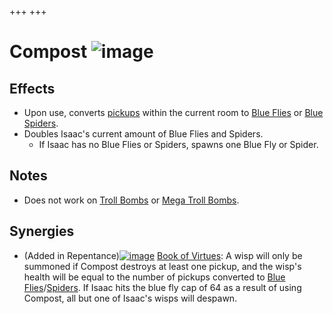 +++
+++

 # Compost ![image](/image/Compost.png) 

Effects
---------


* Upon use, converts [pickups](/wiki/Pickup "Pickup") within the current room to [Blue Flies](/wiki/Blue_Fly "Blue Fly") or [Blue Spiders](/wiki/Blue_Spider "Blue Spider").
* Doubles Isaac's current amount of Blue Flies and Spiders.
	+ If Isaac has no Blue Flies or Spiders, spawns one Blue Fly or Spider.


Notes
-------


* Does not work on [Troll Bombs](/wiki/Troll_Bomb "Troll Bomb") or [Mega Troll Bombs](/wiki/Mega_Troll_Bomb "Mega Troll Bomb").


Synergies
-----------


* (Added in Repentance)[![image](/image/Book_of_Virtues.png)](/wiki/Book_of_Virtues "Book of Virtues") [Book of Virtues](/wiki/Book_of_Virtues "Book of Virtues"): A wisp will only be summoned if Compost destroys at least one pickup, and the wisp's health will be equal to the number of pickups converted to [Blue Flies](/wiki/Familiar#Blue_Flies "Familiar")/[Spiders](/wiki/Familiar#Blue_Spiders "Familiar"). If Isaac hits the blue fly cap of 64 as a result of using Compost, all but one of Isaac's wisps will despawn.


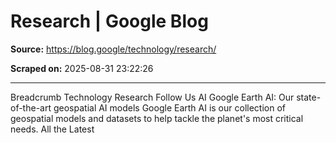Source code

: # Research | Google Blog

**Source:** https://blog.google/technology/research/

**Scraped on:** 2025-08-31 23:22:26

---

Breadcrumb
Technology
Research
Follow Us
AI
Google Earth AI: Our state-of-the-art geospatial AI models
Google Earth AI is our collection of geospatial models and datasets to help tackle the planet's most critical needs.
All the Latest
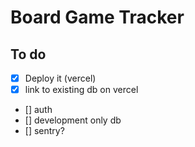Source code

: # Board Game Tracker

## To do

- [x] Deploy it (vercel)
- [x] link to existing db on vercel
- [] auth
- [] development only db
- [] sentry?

** About this task **
Leaving aside the pictures, copy the listing above exactly.

** Task output **
 +++
+++

 # Compost ![image](/image/Compost.png) 

Effects
---------


* Upon use, converts [pickups](/wiki/Pickup "Pickup") within the current room to [Blue Flies](/wiki/Blue_Fly "Blue Fly") or [Blue Spiders](/wiki/Blue_Spider "Blue Spider").
* Doubles Isaac's current amount of Blue Flies and Spiders.
	+ If Isaac has no Blue Flies or Spiders, spawns one Blue Fly or Spider.


Notes
-------


* Does not work on [Troll Bombs](/wiki/Troll_Bomb "Troll Bomb") or [Mega Troll Bombs](/wiki/Mega_Troll_Bomb "Mega Troll Bomb").


Synergies
-----------


* (Added in Repentance)[![image](/image/Book_of_Virtues.png)](/wiki/Book_of_Virtues "Book of Virtues") [Book of Virtues](/wiki/Book_of_Virtues "Book of Virtues"): A wisp will only be summoned if Compost destroys at least one pickup, and the wisp's health will be equal to the number of pickups converted to [Blue Flies](/wiki/Familiar#Blue_Flies "Familiar")/[Spiders](/wiki/Familiar#Blue_Spiders "Familiar"). If Isaac hits the blue fly cap of 64 as a result of using Compost, all but one of Isaac's wisps will despawn.


Source code

: # Research | Google Blog

**Source:** https://blog.google/technology/research/

**Scraped on:** 2025-08-31 23:22:26

---

Breadcrumb
Technology
Research
Follow Us
AI
Google Earth AI: Our state-of-the-art geospatial AI models
Google Earth AI is our collection of geospatial models and datasets to help tackle the planet's most critical needs.
All the Latest
Source code

: # Board Game Tracker

## To do

- [x] Deploy it (vercel)
- [x] link to existing db on vercel
- [] auth
- [] development only db
- [] sentry?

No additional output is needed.